It’s no secret that hip-hop has inspired fashion for years, but have you ever wondered about the origins of street wear culture?


Visit streaming.thesource.com for more information

Director Sacha Jenkins tackles the relationship between urban style and hip-hop music in his new documentary Fresh Dressed. Featuring the rap industry’s biggest talents like Nas (executive producer), Pharrell Williams, Kanye, Pusha-T and many more, “Fresh Dressed” chronicles the origins of street wear fashion from gang violence in the bronx to the hip-hop of the 70s and 80s. Tracking urban fashion’s rise in popularity on tv shows such as Fresh Prince and In Living Color to its decline and the return to haute couture. Yesterday, at the Fresh Dressed red carpet we caught up with Sacha Jenkins, Pusha T  and Nas and asked them about their thoughts on the documentary and being “Fresh Dressed.”

Advertisement

Director Sacha Jenkins:

What were you saying before about the business of rap and A$AP Rocky?

Well those guys are traveling in worlds that people in hip-hop previously didn’t, so because they have access to all this high fashion, and they’re learning and mingling with lots of different people, they’re having an influence on those worlds and they’re also coming away with an influence from those worlds.

Can you talk about the process of making the documentary and what was the most surprising thing you encountered during filming ?

It took about a year and a half to make the film and it’s interesting to see how passionate people are about clothing and what it meant to them in the inner city. I screened the film at Sundance and this woman came up to me afterwards and said, “I’m a 72-year-old white woman and I’m not fresh,” and she looked down at her clothes and was like, “I didn’t understand where that fashion was coming from and how important it was to those to people and I never thought about my own fashion in that way, so thank you for sparking the conversation and helping me think about fashion in a way I hadn’t before.”

How intertwined do you think hip-hop still is with the fashion industry?

Well again you look at guys like Pharrell and Kanye and A$AP those guys have all become muses for a lot of people in the “high fashion world” so I’m sure their presence and folks being fascinated by them and their culture and what they do is rubbing off on what they’re interested in making or how they wanna connect to audiences. I think in the past a lot of those brands weren’t interested in connecting with the hip-hop set, but I think now there’s grown to be a level of understanding and respect that didn’t happen before because it’s a new generation of people. Riccardo Tisci grew up with hip-hop, he’s not scared of it, he’s inspired by it and wants to be around it and because it’s something that he’s inspired by I’m sure that’s rubbing off on him in one way or another.

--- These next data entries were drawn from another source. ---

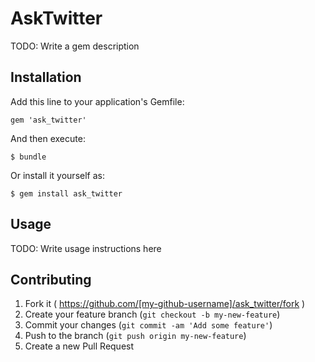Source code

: # AskTwitter

TODO: Write a gem description

## Installation

Add this line to your application's Gemfile:

    gem 'ask_twitter'

And then execute:

    $ bundle

Or install it yourself as:

    $ gem install ask_twitter

## Usage

TODO: Write usage instructions here

## Contributing

1. Fork it ( https://github.com/[my-github-username]/ask_twitter/fork )
2. Create your feature branch (`git checkout -b my-new-feature`)
3. Commit your changes (`git commit -am 'Add some feature'`)
4. Push to the branch (`git push origin my-new-feature`)
5. Create a new Pull Request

Now in the documentary there are amazing talents like Nas and Kanye West, who was the artist you were most excited to work with?

Pusha T was phenomenal, great interview and great insights into fashion. I’d never interviewed him before, but he had such great insight and was so giving. Nas, he and I went to the same junior high school, so for me to be working on a film with him, considering the crappy junior high school experience we had- where people had no expectations for us and where I was told to go to a trade school, instead of a college- for me it’s really powerful to have this kind of movie with him.

Pusha T:

Who/what are some of your fashion inspirations?

I would have to say Pharrell Williams of course, he’s like the fashion goal to me. The mid 80s/early 90s hip-hop, all those guys the Rakims, the Eric Bs, the Big Daddy Kanes and Grand Puba just on a historical level.

 Before the filming of this documentary how aware were you that fashion and hip-hop inspired one another and were so intertwined?

To me it’s always been, from watching my favorite rap artists, when it was RUN DMC, I cried for an adidas suit, I cried when I watched Rakim on the Apollo and I wanted the jean outfit, I cried for that. I cried for like a Shirt Kings airbrushed shirt then they moved to Virginia and it was that much closer so I’ve always known.

 Can you tell us about some of your upcoming projects?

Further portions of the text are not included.